Problem to solve: Copy each line of the data below with the word "corpus".

━━━━━━

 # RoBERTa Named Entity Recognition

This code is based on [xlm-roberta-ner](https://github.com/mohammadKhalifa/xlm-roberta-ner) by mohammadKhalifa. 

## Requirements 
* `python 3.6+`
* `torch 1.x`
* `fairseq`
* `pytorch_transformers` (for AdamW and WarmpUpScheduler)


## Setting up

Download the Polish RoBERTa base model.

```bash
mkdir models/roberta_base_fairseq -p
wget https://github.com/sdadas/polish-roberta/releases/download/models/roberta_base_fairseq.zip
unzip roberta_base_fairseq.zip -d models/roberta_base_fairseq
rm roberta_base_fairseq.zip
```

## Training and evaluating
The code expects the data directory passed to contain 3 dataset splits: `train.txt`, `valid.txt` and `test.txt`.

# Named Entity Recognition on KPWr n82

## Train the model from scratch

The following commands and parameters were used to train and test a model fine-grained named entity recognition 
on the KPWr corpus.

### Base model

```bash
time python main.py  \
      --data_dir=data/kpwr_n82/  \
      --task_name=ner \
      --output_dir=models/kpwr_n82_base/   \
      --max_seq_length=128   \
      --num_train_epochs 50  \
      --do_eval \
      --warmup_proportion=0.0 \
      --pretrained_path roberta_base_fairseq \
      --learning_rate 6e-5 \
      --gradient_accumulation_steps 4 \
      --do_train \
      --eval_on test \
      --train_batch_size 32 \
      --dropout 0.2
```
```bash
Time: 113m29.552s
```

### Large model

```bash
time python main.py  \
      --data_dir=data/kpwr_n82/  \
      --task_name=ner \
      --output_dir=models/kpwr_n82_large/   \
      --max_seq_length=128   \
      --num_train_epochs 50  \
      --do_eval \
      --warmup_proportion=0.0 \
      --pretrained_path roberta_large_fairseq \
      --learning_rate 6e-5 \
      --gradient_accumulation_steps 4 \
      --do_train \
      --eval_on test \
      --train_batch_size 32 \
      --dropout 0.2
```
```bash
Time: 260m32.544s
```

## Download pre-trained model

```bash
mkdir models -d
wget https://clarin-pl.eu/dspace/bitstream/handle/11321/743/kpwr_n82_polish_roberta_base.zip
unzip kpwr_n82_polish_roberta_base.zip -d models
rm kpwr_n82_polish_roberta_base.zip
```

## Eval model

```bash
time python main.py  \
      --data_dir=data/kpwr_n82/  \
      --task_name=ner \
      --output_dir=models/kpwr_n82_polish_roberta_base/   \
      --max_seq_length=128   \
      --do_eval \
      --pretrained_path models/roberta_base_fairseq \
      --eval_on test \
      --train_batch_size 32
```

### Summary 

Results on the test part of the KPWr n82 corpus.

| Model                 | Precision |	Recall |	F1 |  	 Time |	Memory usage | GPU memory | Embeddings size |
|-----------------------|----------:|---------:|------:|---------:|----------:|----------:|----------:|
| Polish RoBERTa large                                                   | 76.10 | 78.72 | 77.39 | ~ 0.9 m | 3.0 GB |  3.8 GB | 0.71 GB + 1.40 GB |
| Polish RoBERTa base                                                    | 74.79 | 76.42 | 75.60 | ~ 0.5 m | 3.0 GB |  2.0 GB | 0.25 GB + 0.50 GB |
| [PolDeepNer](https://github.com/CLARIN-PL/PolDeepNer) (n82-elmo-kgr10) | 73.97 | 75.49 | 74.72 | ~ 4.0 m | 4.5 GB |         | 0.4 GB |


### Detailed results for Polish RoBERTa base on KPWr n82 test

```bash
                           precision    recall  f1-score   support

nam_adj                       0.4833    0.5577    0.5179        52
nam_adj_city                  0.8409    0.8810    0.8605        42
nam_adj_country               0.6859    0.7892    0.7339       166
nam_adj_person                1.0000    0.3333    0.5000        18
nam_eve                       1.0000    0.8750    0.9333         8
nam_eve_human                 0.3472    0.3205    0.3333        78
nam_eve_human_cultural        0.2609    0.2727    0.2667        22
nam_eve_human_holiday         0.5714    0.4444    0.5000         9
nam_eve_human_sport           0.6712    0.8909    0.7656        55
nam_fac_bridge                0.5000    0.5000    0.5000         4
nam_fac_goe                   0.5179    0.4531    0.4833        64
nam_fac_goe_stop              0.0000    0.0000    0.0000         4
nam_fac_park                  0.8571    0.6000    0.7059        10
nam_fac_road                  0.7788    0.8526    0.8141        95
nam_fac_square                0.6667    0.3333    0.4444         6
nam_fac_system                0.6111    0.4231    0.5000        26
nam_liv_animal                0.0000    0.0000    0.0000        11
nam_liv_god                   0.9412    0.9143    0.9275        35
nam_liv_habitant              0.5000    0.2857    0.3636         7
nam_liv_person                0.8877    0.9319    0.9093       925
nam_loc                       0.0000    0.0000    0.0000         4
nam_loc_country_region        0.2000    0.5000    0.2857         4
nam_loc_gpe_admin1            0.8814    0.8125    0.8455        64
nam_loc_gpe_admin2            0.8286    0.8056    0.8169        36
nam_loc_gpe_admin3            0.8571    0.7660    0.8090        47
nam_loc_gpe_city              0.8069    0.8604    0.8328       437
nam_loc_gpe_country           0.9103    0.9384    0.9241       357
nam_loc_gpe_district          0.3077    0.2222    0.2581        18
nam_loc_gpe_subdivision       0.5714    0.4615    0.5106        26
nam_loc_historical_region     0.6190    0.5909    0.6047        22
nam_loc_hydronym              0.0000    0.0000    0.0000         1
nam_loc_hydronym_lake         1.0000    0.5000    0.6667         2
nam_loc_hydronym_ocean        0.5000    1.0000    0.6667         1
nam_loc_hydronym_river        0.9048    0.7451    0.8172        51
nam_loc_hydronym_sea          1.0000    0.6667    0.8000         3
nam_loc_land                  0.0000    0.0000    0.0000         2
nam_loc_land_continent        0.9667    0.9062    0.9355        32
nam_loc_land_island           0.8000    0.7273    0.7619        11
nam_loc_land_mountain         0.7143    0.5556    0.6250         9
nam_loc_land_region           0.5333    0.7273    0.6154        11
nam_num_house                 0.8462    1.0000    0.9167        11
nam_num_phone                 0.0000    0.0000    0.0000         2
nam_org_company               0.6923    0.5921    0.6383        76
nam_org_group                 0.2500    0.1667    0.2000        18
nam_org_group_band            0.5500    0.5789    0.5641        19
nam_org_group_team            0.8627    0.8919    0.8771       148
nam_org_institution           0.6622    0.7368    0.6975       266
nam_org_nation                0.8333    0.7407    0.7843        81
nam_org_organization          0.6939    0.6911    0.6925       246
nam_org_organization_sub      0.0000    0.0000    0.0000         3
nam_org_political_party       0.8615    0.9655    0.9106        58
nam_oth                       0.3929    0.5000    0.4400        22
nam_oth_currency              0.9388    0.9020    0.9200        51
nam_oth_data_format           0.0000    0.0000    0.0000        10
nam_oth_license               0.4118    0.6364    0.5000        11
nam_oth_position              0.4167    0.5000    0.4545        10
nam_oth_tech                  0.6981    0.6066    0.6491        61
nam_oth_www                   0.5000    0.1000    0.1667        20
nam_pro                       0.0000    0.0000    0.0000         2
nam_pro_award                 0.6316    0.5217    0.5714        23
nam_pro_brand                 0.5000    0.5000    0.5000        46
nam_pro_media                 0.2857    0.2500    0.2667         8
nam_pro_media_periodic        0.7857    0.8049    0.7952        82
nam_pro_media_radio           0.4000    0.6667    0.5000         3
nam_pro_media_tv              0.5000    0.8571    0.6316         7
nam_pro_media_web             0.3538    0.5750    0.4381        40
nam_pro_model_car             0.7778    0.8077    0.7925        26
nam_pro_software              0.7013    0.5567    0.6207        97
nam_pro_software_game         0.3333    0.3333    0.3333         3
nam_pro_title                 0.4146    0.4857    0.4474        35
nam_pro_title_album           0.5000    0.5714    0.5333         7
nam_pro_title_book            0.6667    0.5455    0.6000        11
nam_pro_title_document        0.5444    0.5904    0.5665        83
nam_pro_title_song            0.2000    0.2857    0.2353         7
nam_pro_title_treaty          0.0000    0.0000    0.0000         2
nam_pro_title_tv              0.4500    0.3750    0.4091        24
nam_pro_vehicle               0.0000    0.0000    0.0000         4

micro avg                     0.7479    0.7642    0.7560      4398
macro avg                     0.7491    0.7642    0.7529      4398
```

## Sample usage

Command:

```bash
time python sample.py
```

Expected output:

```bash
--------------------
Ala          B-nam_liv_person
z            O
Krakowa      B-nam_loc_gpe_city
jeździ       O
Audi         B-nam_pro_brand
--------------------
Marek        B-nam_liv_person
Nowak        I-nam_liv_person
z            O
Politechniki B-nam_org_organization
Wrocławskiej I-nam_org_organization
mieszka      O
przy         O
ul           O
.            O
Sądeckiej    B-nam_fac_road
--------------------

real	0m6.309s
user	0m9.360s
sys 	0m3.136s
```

━━━━━━

Written solution:
on the KPWr corpus.
Results on the test part of the KPWr n82 corpus.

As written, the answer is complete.